Afterwards a return fixture in Rome was proposed. Caritas, the Catholic charity campaigning to end world hunger, invited us to an audience with Pope Francis, where we joined thousands of the faithful in St Peter’s Square. Most had travelled much farther than us and we all waited patiently, admiring the basilica in the sunlight and the eye-catching uniforms of the Swiss Guards.
Priests read from Genesis in five languages, before the Pope gave his homily in Italian. The crowds stood on their chairs to catch a glimpse of him, and behind me an excitable nun screamed his name. She cut such an unusual figure that I couldn’t help wonder if she really was a nun, and not a straggler from some hen party.
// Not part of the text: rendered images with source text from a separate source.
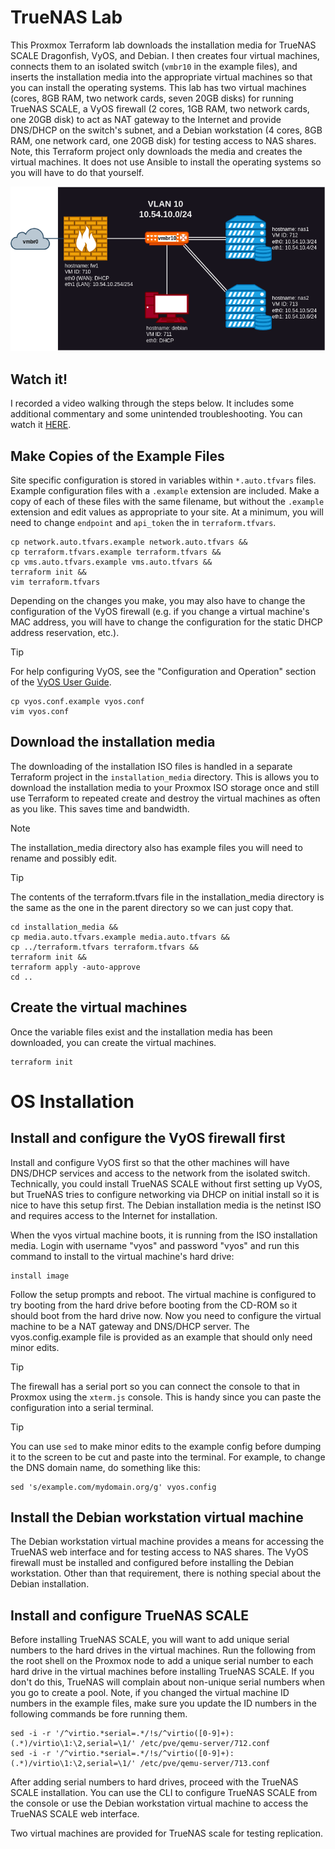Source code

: # TrueNAS Lab
This Proxmox Terraform lab downloads the installation media for TrueNAS SCALE Dragonfish, VyOS, and Debian.  I then creates four virtual machines, connects them to an isolated switch (`vmbr10` in the example files), and inserts the installation media into the appropriate virtual machines so that you can install the operating systems.  This lab has two virtual machines (cores, 8GB RAM, two network cards, seven 20GB disks) for running TrueNAS SCALE, a VyOS firewall (2 cores, 1GB RAM, two network cards, one 20GB disk) to act as NAT gateway to the Internet and provide DNS/DHCP on the switch's subnet, and a Debian workstation (4 cores, 8GB RAM, one network card, one 20GB disk) for testing access to NAS shares.  Note, this Terraform project only downloads the media and creates the virtual machines.  It does not use Ansible to install the operating systems so you will have to do that yourself.

![virual network](lab_truenas.png)

## Watch it!
I recorded a video walking through the steps below.  It includes some additional commentary and some unintended troubleshooting.  You can watch it [HERE](https://rumble.com/v4sq2sl-demo-project-update-2024-05-01.html).

## Make Copies of the Example Files
Site specific configuration is stored in variables within `*.auto.tfvars` files.  Example configuration files with a `.example` extension are included.  Make a copy of each of these files with the same filename, but without the `.example` extension and edit values as appropriate to your site.  At a minimum, you will need to change `endpoint` and `api_token` the in `terraform.tfvars`.

```shell
cp network.auto.tfvars.example network.auto.tfvars &&
cp terraform.tfvars.example terraform.tfvars &&
cp vms.auto.tfvars.example vms.auto.tfvars &&
terraform init &&
vim terraform.tfvars
```

Depending on the changes you make, you may also have to change the configuration of the VyOS firewall (e.g. if you change a virtual machine's MAC address, you will have to change the configuration for the static DHCP address reservation, etc.).

> [!TIP]
> For help configuring VyOS, see the "Configuration and Operation" section of the [VyOS User Guide](https://docs.vyos.io/en/latest/index.html).

```shell
cp vyos.conf.example vyos.conf
vim vyos.conf
```

## Download the installation media
The downloading of the installation ISO files is handled in a separate Terraform project in the `installation_media` directory.  This is allows you to download the installation media to your Proxmox ISO storage once and still use Terraform to repeated create and destroy the virtual machines as often as you like.  This saves time and bandwidth.

> [!NOTE]
> The installation_media directory also has example files you will need to rename and possibly edit.

> [!TIP]
> The contents of the terraform.tfvars file in the installation_media directory is the same as the one in the parent directory so we can just copy that.

```shell
cd installation_media &&
cp media.auto.tfvars.example media.auto.tfvars &&
cp ../terraform.tfvars terraform.tfvars &&
terraform init &&
terraform apply -auto-approve
cd ..
```

## Create the virtual machines
Once the variable files exist and the installation media has been downloaded, you can create the virtual machines.

```shell
terraform init
```

# OS Installation
## Install and configure the VyOS firewall first
Install and configure VyOS first so that the other machines will have DNS/DHCP services and access to the network from the isolated switch.  Technically, you could install TrueNAS SCALE without first setting up VyOS, but TrueNAS tries to configure networking via DHCP on initial install so it is nice to have this setup first.  The Debian installation media is the netinst ISO and requires access to the Internet for installation.

When the vyos virtual machine boots, it is running from the ISO installation media.  Login with username "vyos" and password "vyos" and run this command to install to the virtual machine's hard drive:

```shell
install image
```

Follow the setup prompts and reboot.  The virtual machine is configured to try booting from the hard drive before booting from the CD-ROM so it should boot from the hard drive now.  Now you need to configure the virtual machine to be a NAT gateway and DNS/DHCP server.  The vyos.config.example file is provided as an example that should only need minor edits.

> [!TIP]
> The firewall has a serial port so you can connect the console to that in Proxmox using the `xterm.js` console.  This is handy since you can paste the configuration into a serial terminal.

> [!TIP]
> You can use `sed` to make minor edits to the example config before dumping it to the screen to be cut and paste into the terminal.  For example, to change the DNS domain name, do something like this:
> ```shell
> sed 's/example.com/mydomain.org/g' vyos.config
> ```

## Install the Debian workstation virtual machine
The Debian workstation virtual machine provides a means for accessing the TrueNAS web interface and for testing access to NAS shares.  The VyOS firewall must be installed and configured before installing the Debian workstation.  Other than that requirement, there is nothing special about the Debian installation.

## Install and configure TrueNAS SCALE
Before installing TrueNAS SCALE, you will want to add unique serial numbers to the hard drives in the virtual machines.  Run the following from the root shell on the Proxmox node to add a unique serial number to each hard drive in the virtual machines before installing TrueNAS SCALE.  If you don't do this, TrueNAS will complain about non-unique serial numbers when you go to create a pool.  Note, if you changed the virtual machine ID numbers in the example files, make sure you update the ID numbers in the following commands be fore running them.

```shell
sed -i -r '/^virtio.*serial=.*/!s/^virtio([0-9]+):(.*)/virtio\1:\2,serial=\1/' /etc/pve/qemu-server/712.conf
sed -i -r '/^virtio.*serial=.*/!s/^virtio([0-9]+):(.*)/virtio\1:\2,serial=\1/' /etc/pve/qemu-server/713.conf
```

After adding serial numbers to hard drives, proceed with the TrueNAS SCALE installation.  You can use the CLI to configure TrueNAS SCALE from the console or use the Debian workstation virtual machine to access the TrueNAS SCALE web interface.

Two virtual machines are provided for TrueNAS scale for testing replication.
Afterwards, we even presented the Pope with his own Authors team-cap and he asked that we pray for him.
Our first game was against Capannelle CC, the champions of Italy, at their ground off the Appian Way. The night before we were invited to drinks at their clubhouse, where the captain greeted us in front of a trophy cabinet that took up an entire wall. (The Authors’ trophies sit on top of a bookcase in my flat – and most of them were awarded for defeats.) Ominously, the rest of the Capannelle team was attending “il fielding practice”. We have never had fielding practice as a team. So it should not be entirely surprising that we lost to a well-drilled side, a couple of whom played for the Italian national team. But the setting was a special one. We could see the Alban Hills, where Alba Longa, the ancestral home of the Romans, once stood, and where the Pope has his summer residence. Afterwards, we went straight from pitch to palazzo, for the first of several incredible receptions.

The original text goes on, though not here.